Dear Impractical Advice: For as long as I can remember, I have been preparing for society’s downfall. I built and stocked a large underground bunker and spent many weekends practicing survival situations so that I could be prepared for the inevitable disaster. When the aliens invaded our planet last month, I was ready. My bunker has been protecting eight other families in addition to my own.

Here’s my problem: before the invasion, some of my neighbors used to publicly mock my preparations. One particular neighbor was especially abusive. Of course, as soon as spaceships started blowing up our cities he changed his  tune, and now he’s been sheltering with his family in my bunker. I let him in at first to be the bigger person, but I just can’t move past the anger I feel about his past persecution whenever I look at him. Would I be out of line in telling him that I don’t want his family living in my bunker any more because of this?

– Prepared For Disaster

Dear Prepared,

Relationship histories always complicate survival situations, which is why Impractical Advice plans form a survival group of complete strangers each possessing a useful and complementary skill.

Let’s start by acknowledging that your feelings are legitimate.
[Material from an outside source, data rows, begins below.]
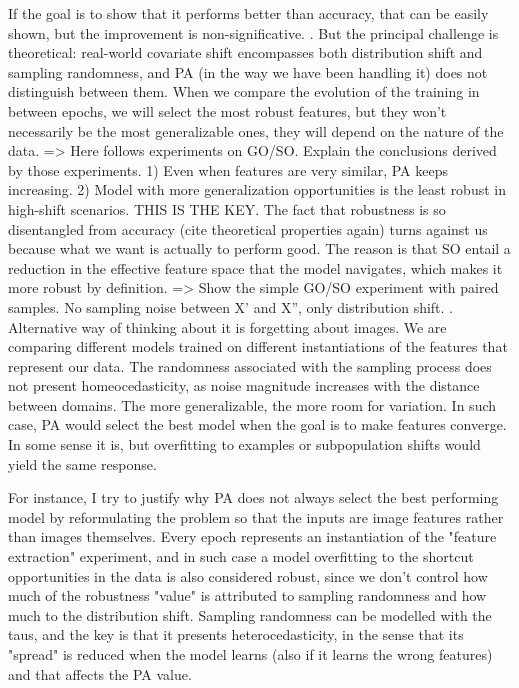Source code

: If the goal is to show that it performs better than accuracy, that can be easily shown, but the improvement is non-significative.
. But the principal challenge is theoretical: real-world covariate shift encompasses both distribution shift and sampling randomness, and PA (in the way we have been handling it) does not distinguish between them. When we compare the evolution of the training in between epochs, we will select the most robust features, but they won't necessarily be the most generalizable ones, they will depend on the nature of the data.
=> Here follows experiments on GO/SO. Explain the conclusions derived by those experiments.
    1) Even when features are very similar, PA keeps increasing.
    2) Model with more generalization opportunities is the least robust in high-shift scenarios. THIS IS THE KEY. The fact that robustness is so disentangled from accuracy (cite theoretical properties again) turns against us because what we want is actually to perform good. The reason is that SO entail a reduction in the effective feature space that the model navigates, which makes it more robust by definition.
=> Show the simple GO/SO experiment with paired samples. No sampling noise between X' and X'', only distribution shift.
. Alternative way of thinking about it is forgetting about images. We are comparing different models
 trained on different instantiations of the features that represent our data. The randomness 
 associated with the sampling process does not present homeocedasticity, as noise magnitude 
 increases with the distance between domains. The more generalizable, the more room for variation. 
 In such case, PA would select the best model when the goal is to make features converge. In some 
 sense it is, but overfitting to examples or subpopulation shifts would yield the same response.

 For instance, I try to justify why PA does not always select the best performing model by reformulating the problem so that the inputs are image features rather than images themselves. Every epoch represents an instantiation of the "feature extraction" experiment, and in such case a model overfitting to the shortcut opportunities in the data is also considered robust, since we don't control how much of the robustness "value" is attributed to sampling randomness and how much to the distribution shift. Sampling randomness can be modelled with the taus, and the key is that it presents heterocedasticity, in the sense that its "spread" is reduced when the model learns (also if it learns the wrong features) and that affects the PA value.

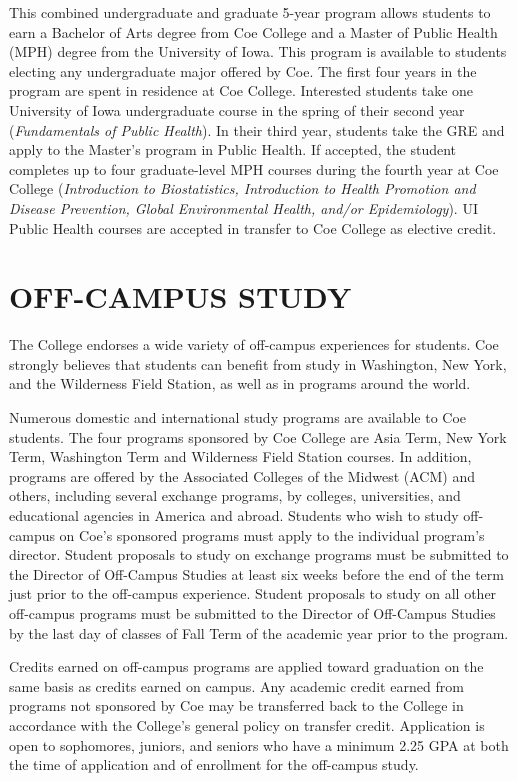 \documentclass[
  letterpaper,
]{scrbook}
\begin{document}
This combined undergraduate and graduate 5-year program allows students
to earn a Bachelor of Arts degree from Coe College and a Master of
Public Health (MPH) degree from the University of Iowa. This program is
available to students electing any undergraduate major offered by Coe.
The first four years in the program are spent in residence at Coe
College. Interested students take one University of Iowa undergraduate
course in the spring of their second year (\emph{Fundamentals of Public
Health}). In their third year, students take the GRE and apply to the
Master's program in Public Health. If accepted, the student completes up
to four graduate-level MPH courses during the fourth year at Coe College
(\emph{Introduction to Biostatistics, Introduction to Health Promotion
and Disease Prevention, Global Environmental Health, and/or
Epidemiology}). UI Public Health courses are accepted in transfer to Coe
College as elective credit.

\hypertarget{off-campus-study}{%
\chapter{OFF-CAMPUS STUDY}\label{off-campus-study}}

The College endorses a wide variety of off-campus experiences for
students. Coe strongly believes that students can benefit from study in
Washington, New York, and the Wilderness Field Station, as well as in
programs around the world.

Numerous domestic and international study programs are available to Coe
students. The four programs sponsored by Coe College are Asia Term, New
York Term, Washington Term and Wilderness Field Station courses. In
addition, programs are offered by the Associated Colleges of the Midwest
(ACM) and others, including several exchange programs, by colleges,
universities, and educational agencies in America and abroad. Students
who wish to study off-campus on Coe's sponsored programs must apply to
the individual program's director. Student proposals to study on
exchange programs must be submitted to the Director of Off-Campus
Studies at least six weeks before the end of the term just prior to the
off-campus experience. Student proposals to study on all other
off-campus programs must be submitted to the Director of Off-Campus
Studies by the last day of classes of Fall Term of the academic year
prior to the program.

Credits earned on off-campus programs are applied toward graduation on
the same basis as credits earned on campus. Any academic credit earned
from programs not sponsored by Coe may be transferred back to the
College in accordance with the College's general policy on transfer
credit. Application is open to sophomores, juniors, and seniors who have
a minimum 2.25 GPA at both the time of application and of enrollment for
the off-campus study.
\end{document}
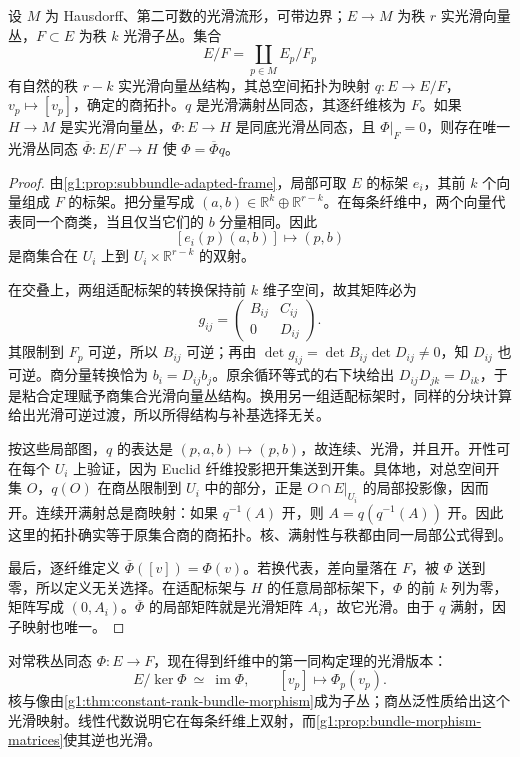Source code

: \begin{proposition}
	\label{g1:prop:quotient-vector-bundle}
	设 \(M\) 为 Hausdorff、第二可数的光滑流形，可带边界；\(E\to M\) 为秩 \(r\) 实光滑向量丛，\(F\subset E\) 为秩 \(k\) 光滑子丛。集合
	\[
		E/F=\coprod_{p\in M}E_p/F_p
	\]
	有自然的秩 \(r-k\) 实光滑向量丛结构，其总空间拓扑为映射 \(q:E\to E/F\)，\(v_p\mapsto[v_p]\)，确定的商拓扑。\(q\) 是光滑满射丛同态，其逐纤维核为 \(F\)。如果 \(H\to M\) 是实光滑向量丛，\(\Phi:E\to H\) 是同底光滑丛同态，且 \(\Phi|_F=0\)，则存在唯一光滑丛同态 \(\overline\Phi:E/F\to H\) 使 \(\Phi=\overline\Phi q\)。
\end{proposition}
\begin{proof}
	由\cref{g1:prop:subbundle-adapted-frame}，局部可取 \(E\) 的标架 \(e_i\)，其前 \(k\) 个向量组成 \(F\) 的标架。把分量写成 \((a,b)\in\mathbb R^k\oplus\mathbb R^{r-k}\)。在每条纤维中，两个向量代表同一个商类，当且仅当它们的 \(b\) 分量相同。因此
	\[
		[e_i(p)(a,b)]\longmapsto(p,b)
	\]
	是商集合在 \(U_i\) 上到 \(U_i\times\mathbb R^{r-k}\) 的双射。

	在交叠上，两组适配标架的转换保持前 \(k\) 维子空间，故其矩阵必为
	\[
		g_{ij}=\begin{pmatrix}B_{ij}&C_{ij}\\0&D_{ij}\end{pmatrix}.
	\]
	其限制到 \(F_p\) 可逆，所以 \(B_{ij}\) 可逆；再由 \(\det g_{ij}=\det B_{ij}\det D_{ij}\ne0\)，知 \(D_{ij}\) 也可逆。商分量转换恰为 \(b_i=D_{ij}b_j\)。原余循环等式的右下块给出 \(D_{ij}D_{jk}=D_{ik}\)，于是粘合定理赋予商集合光滑向量丛结构。换用另一组适配标架时，同样的分块计算给出光滑可逆过渡，所以所得结构与补基选择无关。

	按这些局部图，\(q\) 的表达是 \((p,a,b)\mapsto(p,b)\)，故连续、光滑，并且开。开性可在每个 \(U_i\) 上验证，因为 Euclid 纤维投影把开集送到开集。具体地，对总空间开集 \(O\)，\(q(O)\) 在商丛限制到 \(U_i\) 中的部分，正是 \(O\cap E|_{U_i}\) 的局部投影像，因而开。连续开满射总是商映射：如果 \(q^{-1}(A)\) 开，则 \(A=q(q^{-1}(A))\) 开。因此这里的拓扑确实等于原集合商的商拓扑。核、满射性与秩都由同一局部公式得到。

	最后，逐纤维定义 \(\overline\Phi([v])=\Phi(v)\)。若换代表，差向量落在 \(F\)，被 \(\Phi\) 送到零，所以定义无关选择。在适配标架与 \(H\) 的任意局部标架下，\(\Phi\) 的前 \(k\) 列为零，矩阵写成 \((0,A_i)\)。\(\overline\Phi\) 的局部矩阵就是光滑矩阵 \(A_i\)，故它光滑。由于 \(q\) 满射，因子映射也唯一。
\end{proof}

对常秩丛同态 \(\Phi:E\to F\)，现在得到纤维中的第一同构定理的光滑版本：
\begin{equation}
	\label{g1:eq:bundle-first-isomorphism}
	E/\ker\Phi\ \simeq\ \operatorname{im}\Phi,
	\qquad [v_p]\longmapsto\Phi_p(v_p).
\end{equation}
核与像由\cref{g1:thm:constant-rank-bundle-morphism}成为子丛；商丛泛性质给出这个光滑映射。线性代数说明它在每条纤维上双射，而\cref{g1:prop:bundle-morphism-matrices}使其逆也光滑。

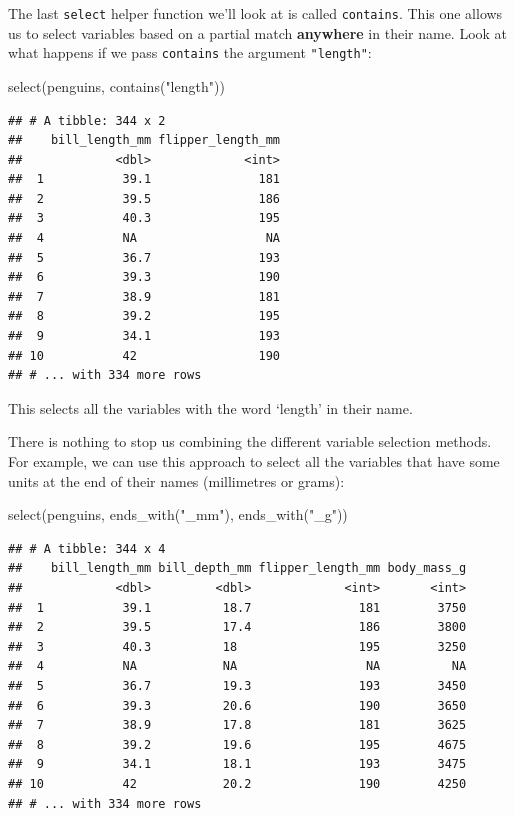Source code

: \documentclass[
]{book}
\newenvironment{Shaded}{\begin{snugshade}}{\end{snugshade}}
\newcommand{\FunctionTok}[1]{\textcolor[rgb]{0.00,0.00,0.00}{#1}}
\newcommand{\NormalTok}[1]{#1}
\newcommand{\StringTok}[1]{\textcolor[rgb]{0.31,0.60,0.02}{#1}}
\begin{document}
The last \texttt{select} helper function we'll look at is called \texttt{contains}. This one allows us to select variables based on a partial match \textbf{anywhere} in their name. Look at what happens if we pass \texttt{contains} the argument \texttt{"length"}:

\begin{Shaded}
\begin{Highlighting}[]
\FunctionTok{select}\NormalTok{(penguins, }\FunctionTok{contains}\NormalTok{(}\StringTok{"length"}\NormalTok{))}
\end{Highlighting}
\end{Shaded}

\begin{verbatim}
## # A tibble: 344 x 2
##    bill_length_mm flipper_length_mm
##             <dbl>             <int>
##  1           39.1               181
##  2           39.5               186
##  3           40.3               195
##  4           NA                  NA
##  5           36.7               193
##  6           39.3               190
##  7           38.9               181
##  8           39.2               195
##  9           34.1               193
## 10           42                 190
## # ... with 334 more rows
\end{verbatim}

This selects all the variables with the word `length' in their name.

There is nothing to stop us combining the different variable selection methods. For example, we can use this approach to select all the variables that have some units at the end of their names (millimetres or grams):

\begin{Shaded}
\begin{Highlighting}[]
\FunctionTok{select}\NormalTok{(penguins, }\FunctionTok{ends\_with}\NormalTok{(}\StringTok{"\_mm"}\NormalTok{), }\FunctionTok{ends\_with}\NormalTok{(}\StringTok{"\_g"}\NormalTok{))}
\end{Highlighting}
\end{Shaded}

\begin{verbatim}
## # A tibble: 344 x 4
##    bill_length_mm bill_depth_mm flipper_length_mm body_mass_g
##             <dbl>         <dbl>             <int>       <int>
##  1           39.1          18.7               181        3750
##  2           39.5          17.4               186        3800
##  3           40.3          18                 195        3250
##  4           NA            NA                  NA          NA
##  5           36.7          19.3               193        3450
##  6           39.3          20.6               190        3650
##  7           38.9          17.8               181        3625
##  8           39.2          19.6               195        4675
##  9           34.1          18.1               193        3475
## 10           42            20.2               190        4250
## # ... with 334 more rows
\end{verbatim}
\end{document}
You have every reason to feel resentment toward this myopic moocher. The occasional snarky comment would certainly be understandable. But the question is: will this baggage you’re carrying going to help you on your survival journey?

Telling someone to abandon your bunker essentially sentences them to death. A decision like that needs to be based on a thoughtful consensus on how it would enhance the survival opportunities of the remaining members and not based on the hurt feelings of one member. Those remaining would start to fear that your mood may target them next. Fear leads to anger, anger leads to hate, etc. In other words, it could blow up in your face – possibly in the literal sense of the word.

So how do you move on and try to form a productive, healthy relationship? One approach is to try to move past your feelings on your own. His comments were more about his own issues and ignorance than they were any kind of accurate indictment of you personally. If he were smart enough to draw informed conclusions about you, he wouldn’t have had to come begging for space in your shelter.

But, let’s be honest, living in a confined area with this shortsighted leech is probably not going to give you the space or time you need to move past this on your own. You need some closure now and that’s going to require a genuine apology from him.

The next time you are out scouting for supplies with him, start a conversation about how his comments made you feel. Focus on how the behavior made you feel and not so much on the behavior itself. Your goal is to help him understand how what he did affected you without making him get too defensive. If he has any instinct for decency (or survival), he will apologize and you can move forward from there. And if he refuses to accept responsibility for his actions, maybe the “aliens” end up vaporizing him while you’re out.